Il est appelé dès qu'un drame survient dans une entreprise. Le cabinet Technologia, expert dans la prévention des risques professionnels, a relancé mardi son appel à la création d'un observatoire des suicides, pour mieux recenser et prévenir ces actes, après une série de drames sur le réseau ferroviaire pendant le week-end. La SNCF a indiqué mardi avoir été confrontée à douze suicides en quatre jours.
"Dans les conditions dramatiques que vient de connaître la France ce week-end, le cabinet Technologia et le professeur (en médecine légale) Michel Debout se félicitent de la récente prise de conscience autour de leur campagne pour la création d'un observatoire des suicides et des conduites suicidaires en France", écrit le cabinet dans un communiqué.

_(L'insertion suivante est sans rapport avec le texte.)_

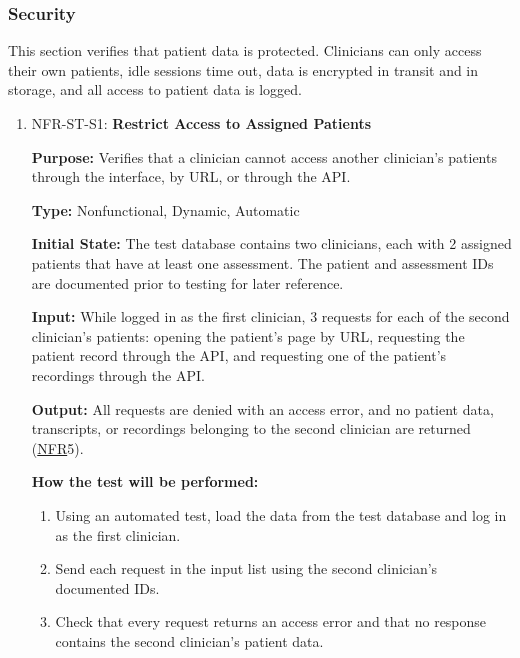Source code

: \documentclass[12pt, titlepage]{article}
\newcommand{\srsnfr}[1]{\href{https://github.com/Nour-Fawaz/MacaBoca/blob/main/pdfs/SRS/SRS.pdf}{NFR}}
\renewcommand{\_}{\oldunderscore\allowbreak}
\begin{document}
\subsubsection{Security}
This section verifies that patient data is protected. Clinicians can only access their own patients, idle sessions time out, data is encrypted in transit and in storage, and all access to patient data is logged.
\begin{enumerate}
  \item NFR-ST-S1: \textbf{Restrict Access to Assigned Patients\\}
  \begin{mdframed}[linewidth=0.5mm]
      \textbf{Purpose:} Verifies that a clinician cannot access another clinician's patients through the interface, by URL, or through the API. \par
      \textbf{Type:} Nonfunctional, Dynamic, Automatic \par
      \textbf{Initial State:} The test database contains two clinicians, each with 2 assigned patients that have at least one assessment. The patient and assessment IDs are documented prior to testing for later reference. \par
      \textbf{Input:} While logged in as the first clinician, 3 requests for each of the second clinician's patients: opening the patient's page by URL, requesting the patient record through the API, and requesting one of the patient's recordings through the API. \par
      \textbf{Output:} All requests are denied with an access error, and no patient data, transcripts, or recordings belonging to the second clinician are returned (\srsnfr*{5}). \par
      \textbf{How the test will be performed:}
      \begin{enumerate}
      \item[1.] Using an automated test, load the data from the test database and log in as the first clinician.
      \item[2.] Send each request in the input list using the second clinician's documented IDs.
      \item[3.] Check that every request returns an access error and that no response contains the second clinician's patient data.
      \end{enumerate}
  \end{mdframed}


\end{enumerate}
\end{document}

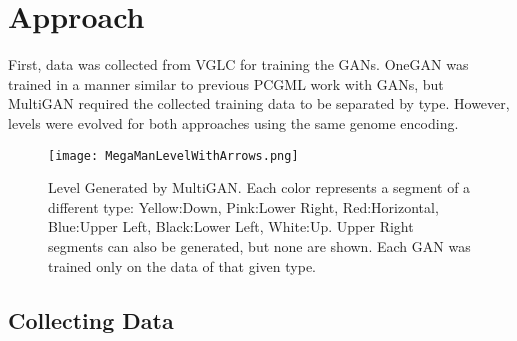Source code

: 
\section{Approach}

First, data was collected from VGLC for training the GANs. OneGAN was trained in a manner similar to previous PCGML work with GANs, but MultiGAN required the collected training data to be separated by type. However, levels were evolved for both approaches using the same genome encoding.


\begin{figure}[t]
\centering
\texttt{[image: MegaManLevelWithArrows.png]}
\caption{Level Generated by MultiGAN. \normalfont Each color represents a segment of a different type: Yellow:Down, Pink:Lower Right, Red:Horizontal, Blue:Upper Left, Black:Lower Left, White:Up. Upper Right segments can also be generated, but none are shown. Each GAN was trained only on the data of that given type.}
\label{fig:MultiGANmodel}
\end{figure}


\subsection{Collecting Data}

"Rien sur l'impact du surendettement"
Selon Technologia, qui est notamment intervenu chez France Télécom, Renault ou Alstom après des vagues de suicides, "l'absence de données" en matière de suicide rend difficile la prévention sur ce point qui prend "une nouvelle ampleur" avec la crise. En effet, les chiffres du suicide, qu'on estime minorés d'environ 10% en raison d'une sous-déclaration des familles et des médecins, parviennent aujourd'hui avec un délai de deux ans à travers la collecte de données générale sur les décès de l'Inserm.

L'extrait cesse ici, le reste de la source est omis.